To what does the Holy Church call us, and what is revealed in a special way or should be revealed to a believer at the end of the first week of Lent? The Apostle Paul says that a man is justified… by the faith of Jesus Christ (Gal. 2:16). We also know that in order to have faith, a person must have two very important virtues: true fasting and true prayer. And our trouble often lies in the fact that we misunderstand what the Holy Church teaches us and calls us to do. Our faith, by itself, often boils down to what we actually have. It seems to us that the way we believe is precisely as it should be. “We have confessed and taken Communion—and everything is fine. God has mercy on me. I stand on my feet. I have food and drink. Therefore, I believe. Yes, maybe I believe correctly! But, this is a mistake, which happens because we fast and pray in the peculiar way that we understand fasting and praying, since our minds are sinful and our hearts are defiled.
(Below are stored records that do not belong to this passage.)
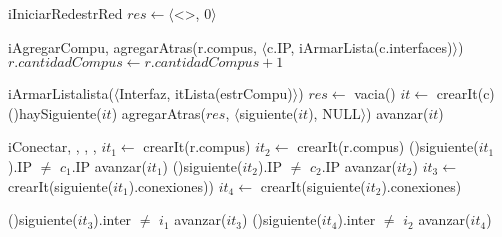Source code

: \begin{Algoritmos}

  
  \begin{algoritmo}{iIniciarRed}{}{estrRed}{
    $res \gets \langle$<>, 0$\rangle$ 
  }
  \end{algoritmo}

  \begin{algoritmo}{iAgregarCompu}{, }{}
    agregarAtras(r.compus, $\langle$c.IP, iArmarLista(c.interfaces)$\rangle$)
    $r.cantidadCompus \gets r.cantidadCompus+1$ 
  \end{algoritmo}
  
  \begin{algoritmo}{iArmarLista}{}{lista($\langle$Interfaz, itLista(estrCompu)$\rangle$)}
    $res \gets$ vacia()
     $it \gets$ crearIt(c)
    \While(){haySiguiente($it$)}{
      agregarAtras($res$, $\langle$siguiente($it$), NULL$\rangle$)
      avanzar($it$)
    }
  \end{algoritmo}
  
  \begin{algoritmo}{iConectar}{, , , , }{}
     $it_{1} \gets$ crearIt(r.compus)
     $it_{2} \gets$ crearIt(r.compus)
    \While(){siguiente($it_{1}$).IP $\neq$ $c_{1}$.IP}{
      avanzar($it_{1}$)
    }
   \While(){siguiente($it_{2}$).IP $\neq$ $c_{2}$.IP}{
      avanzar($it_{2}$)
    }
     $it_{3} \gets$ crearIt(siguiente($it_{1}$).conexiones))
     $it_{4} \gets$ crearIt(siguiente($it_{2}$).conexiones)
    
   \While(){siguiente($it_{3}$).inter $\neq$ $i_{1}$}{
      avanzar($it_{3}$)
    }
   \While(){siguiente($it_{4}$).inter $\neq$ $i_{2}$}{
      avanzar($it_{4}$)
    }


\end{algoritmo}
\end{Algoritmos}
What is fasting? Of course, we could talk for a long time about how we fast—what we abstain from, how tired we get, how we look forward to church services so that having confessed and received Communion, we can stop this fasting, this period of suffering. But if we read the Gospel, we will see that fasting is something else. Indeed, ascetic exercises are often accompanied by abstaining from food; but what is fasting in the eyes of the Savior?

Then came to Him the disciples of John, saying, Why do we and the Pharisees fast oft, but Thy disciples fast not? And Jesus said unto them, can the children of the bridechamber mourn, as long as the bridegroom is with them? But the days will come, when the bridegroom shall be taken from them, and then shall they fast (Mt. 9:14, 15). And as it often happens, in the minds of these very religious (from their point of view) people, Christ overturned everything. It seemed to them that they were fasting, but He assured them that they had not even begun to fast.

Why is that? Because, apparently, true fasting is an experience of God in the life of a Christian that can be roughly compared to what a bride experiences when her groom is taken away from her or what a groom feels when his bride is taken away from him. They died suddenly! The one you loved, this object of love, suddenly disappears from your life. When the Holy Psalmist prayed to God, he said that he forgot to eat his bread (cf. Ps. 101:5) (Not that he refused to eat bread, but forgot to do it!). What does this mean? The fact is that he did not ask, “How do I abstain from food?” He did not face questions of food, drink, or clothes. He had one global problem: What should he do to be united with his Beloved, with God?

And if we look at our fasting from this perspective, we will certainly have to admit that it barely approximates a pathetic excuse for what we should have done. We abstained from certain foods, and having fasted for a day, two or three, we already consider ourselves righteous. After all, we abstained from food and thus fulfilled our intention. By fasting for another day, we added a little bit to the “treasury of our righteousness”. But where is this important experience, which the Savior Himself defines as true fasting? Try to realize that your soul is a widow without God.

And what is prayer? For us, prayer boils down to hurrying through the prayer rule (more during fasts, less in the non-fast seasons), rattling it off, and often pronouncing the name of God in an offhanded way (the commandment, Thou shalt not take the name of the Lord thy God in vain is applicable to such prayer). We have read it through, are satisfied, and it seems to us that we have done everything we need to do, “we have fasted and prayed”. If we have fasted and prayed, then we are “true Christians”! But faith speaks of a different prayer. The Holy Fathers say that prayer is lifting up your mind and heart to God, and not to a prayer rule, not to confidence in the fact that “I have read everything”. Then what prayer can we talk about, even while standing in church? What can this be compared to in life? It is one thing if someone who wants to become a pilot is given a flight simulator and, during training, imagines that he is flying in it. But if while sitting in this simulator he believes that he is already flying, he will be told, “You’re crazy”.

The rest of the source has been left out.